Feb 08, 2021
In Tips and Tricks
This is a thread for us to tell of our propagation and horticultural failures so we and others learn from it. No judgement, only open discussion of how we can improve. I’ll start it off I’ll admit that I’ve just potted quite a lot of bulbs into probably far too small a pot. Lots of them had rotted and so I thought well too much soil over the winter! So I potted them close to the actual size of the bulb but then woke up the other night in fear of most bulbous plants get really large in one season and the pot will not have enough feed or be sturdy enough to hold them so i’m probably going to have to repot them all. I think how I’ll avoid this next time is pot them in the autumn into fresh soil and not the spring to check on what’s going on down there. What do you think?
Feb 04, 2021
In Monthly tasks
Today is a gorgeous sunny early February day and I’m potting herbaceous plants in preparation for their growing buds to emerge. All containerised stock needs potting once a year to refresh the feed and honestly get rid of the worms (how are they in every single pot!?) whilst I’m doing this I’m getting rid of any squidgy rhizomes and dead roots to give the plant a healthy environment and thinking of how much I have of that stock to either divide and pot individually or remember to prop later on. Now that the weather is warming up you can be assured that when you pot especially if potting up the plant is going into the growing season to fill up that space and take up the feed.
Jan 24, 2021
In Monthly tasks
As a propagator there is not much to do at this time of year, except planning for the upcoming season of course. So that's why root cuttings are an important propagation technique to help spread your work load throughout the year, as whichever plant you can take a root cutting from you can probably take a cutting or collect seed from but those are usually busy times in the year, so you might as well leave it for a winter job.

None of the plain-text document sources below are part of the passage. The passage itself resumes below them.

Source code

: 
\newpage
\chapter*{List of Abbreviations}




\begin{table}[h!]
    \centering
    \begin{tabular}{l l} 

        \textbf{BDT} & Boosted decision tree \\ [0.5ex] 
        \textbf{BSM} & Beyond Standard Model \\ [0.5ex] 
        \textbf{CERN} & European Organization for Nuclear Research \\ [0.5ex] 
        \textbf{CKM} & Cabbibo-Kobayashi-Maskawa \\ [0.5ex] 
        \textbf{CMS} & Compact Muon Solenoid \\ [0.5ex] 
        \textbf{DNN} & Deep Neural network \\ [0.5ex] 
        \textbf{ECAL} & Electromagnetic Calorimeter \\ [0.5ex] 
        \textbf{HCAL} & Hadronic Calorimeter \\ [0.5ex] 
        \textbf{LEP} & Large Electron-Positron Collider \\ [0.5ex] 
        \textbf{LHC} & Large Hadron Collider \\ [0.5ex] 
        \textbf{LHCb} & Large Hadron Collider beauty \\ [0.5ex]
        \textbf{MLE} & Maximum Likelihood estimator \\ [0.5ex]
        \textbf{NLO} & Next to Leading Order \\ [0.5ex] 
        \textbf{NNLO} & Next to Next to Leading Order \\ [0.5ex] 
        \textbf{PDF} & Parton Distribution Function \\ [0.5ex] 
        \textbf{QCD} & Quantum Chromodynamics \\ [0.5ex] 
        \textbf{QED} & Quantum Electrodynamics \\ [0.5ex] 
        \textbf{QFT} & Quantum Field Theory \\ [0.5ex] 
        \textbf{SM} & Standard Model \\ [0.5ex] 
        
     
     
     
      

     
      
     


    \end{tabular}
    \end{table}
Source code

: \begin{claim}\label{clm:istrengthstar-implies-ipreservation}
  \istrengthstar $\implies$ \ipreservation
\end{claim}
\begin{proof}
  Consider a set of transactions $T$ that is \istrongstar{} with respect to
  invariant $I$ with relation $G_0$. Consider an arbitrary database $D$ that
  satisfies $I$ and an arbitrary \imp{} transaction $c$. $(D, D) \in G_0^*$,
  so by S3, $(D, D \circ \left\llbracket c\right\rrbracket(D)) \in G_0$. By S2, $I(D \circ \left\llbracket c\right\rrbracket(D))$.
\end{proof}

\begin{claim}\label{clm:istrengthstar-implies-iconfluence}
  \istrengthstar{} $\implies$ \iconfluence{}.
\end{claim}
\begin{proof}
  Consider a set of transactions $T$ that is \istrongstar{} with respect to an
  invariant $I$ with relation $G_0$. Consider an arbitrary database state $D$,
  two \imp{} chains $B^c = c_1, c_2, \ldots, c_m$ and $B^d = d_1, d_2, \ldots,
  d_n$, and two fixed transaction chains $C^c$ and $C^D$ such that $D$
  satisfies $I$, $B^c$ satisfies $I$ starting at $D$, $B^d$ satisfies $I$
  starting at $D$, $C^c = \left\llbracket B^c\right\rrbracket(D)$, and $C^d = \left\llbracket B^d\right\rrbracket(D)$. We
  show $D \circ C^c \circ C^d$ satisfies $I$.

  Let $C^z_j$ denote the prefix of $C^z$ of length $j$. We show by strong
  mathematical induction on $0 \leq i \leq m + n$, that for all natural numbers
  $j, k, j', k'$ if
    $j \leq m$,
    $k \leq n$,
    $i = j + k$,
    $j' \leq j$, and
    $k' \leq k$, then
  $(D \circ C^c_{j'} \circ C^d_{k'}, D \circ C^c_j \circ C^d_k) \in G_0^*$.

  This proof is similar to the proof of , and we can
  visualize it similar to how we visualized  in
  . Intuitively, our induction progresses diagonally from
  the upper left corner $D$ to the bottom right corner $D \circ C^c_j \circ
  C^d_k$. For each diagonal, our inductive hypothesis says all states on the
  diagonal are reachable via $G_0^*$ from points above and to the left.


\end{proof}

The other benefits of doing root cuttings is avoiding pest and disease that might be in the plant during the growing season, you can get a lot of material from just one plant and they are easily maintained; just place in a cold frame (somewhere out of excessive winter rain and wind), keep moist and wait for new shoots and roots in spring. Herbaceous plants you can do root cuttings from: Phlox, Echinops, Alcea, Papaver orientale, Anemone, Asclepias, Astilbe, Eryngium, Kalimeris and Paeonia as examples. Shrubs you can do root cuttings with (any that sucker): Syringa, Rosa, Rubus, Ficus, Rhus and Campsis as examples.